ABOUT THIS TASK: Go to the line in the entries below that holds "Header, MoodCard, etc.)" and repeat exactly from there through the line that holds "provides built-in APIs", inclusive.

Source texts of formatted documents
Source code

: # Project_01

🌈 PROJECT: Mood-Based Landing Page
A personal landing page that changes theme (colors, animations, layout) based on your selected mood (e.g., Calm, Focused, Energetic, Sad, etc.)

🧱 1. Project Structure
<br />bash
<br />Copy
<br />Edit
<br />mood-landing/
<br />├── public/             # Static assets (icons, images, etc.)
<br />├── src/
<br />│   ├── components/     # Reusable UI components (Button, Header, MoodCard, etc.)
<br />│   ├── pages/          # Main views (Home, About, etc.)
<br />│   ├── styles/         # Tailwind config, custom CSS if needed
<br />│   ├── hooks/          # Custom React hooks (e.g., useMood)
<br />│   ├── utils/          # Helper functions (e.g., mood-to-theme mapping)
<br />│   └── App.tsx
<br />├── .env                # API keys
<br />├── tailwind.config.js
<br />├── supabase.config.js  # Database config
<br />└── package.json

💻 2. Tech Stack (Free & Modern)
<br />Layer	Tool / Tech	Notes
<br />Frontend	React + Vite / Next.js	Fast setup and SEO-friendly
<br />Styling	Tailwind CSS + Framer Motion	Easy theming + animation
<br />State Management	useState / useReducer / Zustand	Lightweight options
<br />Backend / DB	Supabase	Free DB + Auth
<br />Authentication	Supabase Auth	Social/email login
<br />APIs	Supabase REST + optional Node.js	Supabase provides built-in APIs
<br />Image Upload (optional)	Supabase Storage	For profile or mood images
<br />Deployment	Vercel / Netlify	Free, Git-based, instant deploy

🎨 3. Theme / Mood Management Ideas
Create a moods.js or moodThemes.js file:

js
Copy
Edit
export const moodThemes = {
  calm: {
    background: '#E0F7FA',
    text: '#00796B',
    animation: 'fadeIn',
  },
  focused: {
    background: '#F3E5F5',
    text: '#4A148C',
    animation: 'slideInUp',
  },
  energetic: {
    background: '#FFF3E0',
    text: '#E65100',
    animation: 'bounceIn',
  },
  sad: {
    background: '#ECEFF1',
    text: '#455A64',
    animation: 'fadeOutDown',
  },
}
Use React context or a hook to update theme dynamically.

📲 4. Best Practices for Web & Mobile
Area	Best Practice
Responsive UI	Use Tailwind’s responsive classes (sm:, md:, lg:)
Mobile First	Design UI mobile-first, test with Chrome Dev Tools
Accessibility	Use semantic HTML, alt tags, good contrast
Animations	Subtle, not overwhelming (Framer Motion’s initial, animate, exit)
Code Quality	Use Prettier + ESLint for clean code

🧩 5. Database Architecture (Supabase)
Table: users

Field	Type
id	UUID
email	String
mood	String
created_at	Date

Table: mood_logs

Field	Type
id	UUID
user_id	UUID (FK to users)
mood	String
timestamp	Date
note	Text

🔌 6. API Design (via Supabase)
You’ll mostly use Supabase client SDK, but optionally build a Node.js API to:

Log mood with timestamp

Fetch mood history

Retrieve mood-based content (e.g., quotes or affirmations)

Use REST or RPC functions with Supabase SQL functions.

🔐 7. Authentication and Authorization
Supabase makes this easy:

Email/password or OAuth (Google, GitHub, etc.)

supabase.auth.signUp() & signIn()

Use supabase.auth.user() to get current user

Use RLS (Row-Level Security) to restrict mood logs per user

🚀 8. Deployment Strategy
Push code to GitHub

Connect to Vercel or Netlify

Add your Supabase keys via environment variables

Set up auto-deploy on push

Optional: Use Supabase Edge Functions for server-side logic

RESPONSE TO THE EXERCISE:
<br />│   ├── components/     # Reusable UI components (Button, Header, MoodCard, etc.)
<br />│   ├── pages/          # Main views (Home, About, etc.)
<br />│   ├── styles/         # Tailwind config, custom CSS if needed
<br />│   ├── hooks/          # Custom React hooks (e.g., useMood)
<br />│   ├── utils/          # Helper functions (e.g., mood-to-theme mapping)
<br />│   └── App.tsx
<br />├── .env                # API keys
<br />├── tailwind.config.js
<br />├── supabase.config.js  # Database config
<br />└── package.json

💻 2. Tech Stack (Free & Modern)
<br />Layer	Tool / Tech	Notes
<br />Frontend	React + Vite / Next.js	Fast setup and SEO-friendly
<br />Styling	Tailwind CSS + Framer Motion	Easy theming + animation
<br />State Management	useState / useReducer / Zustand	Lightweight options
<br />Backend / DB	Supabase	Free DB + Auth
<br />Authentication	Supabase Auth	Social/email login
<br />APIs	Supabase REST + optional Node.js	Supabase provides built-in APIs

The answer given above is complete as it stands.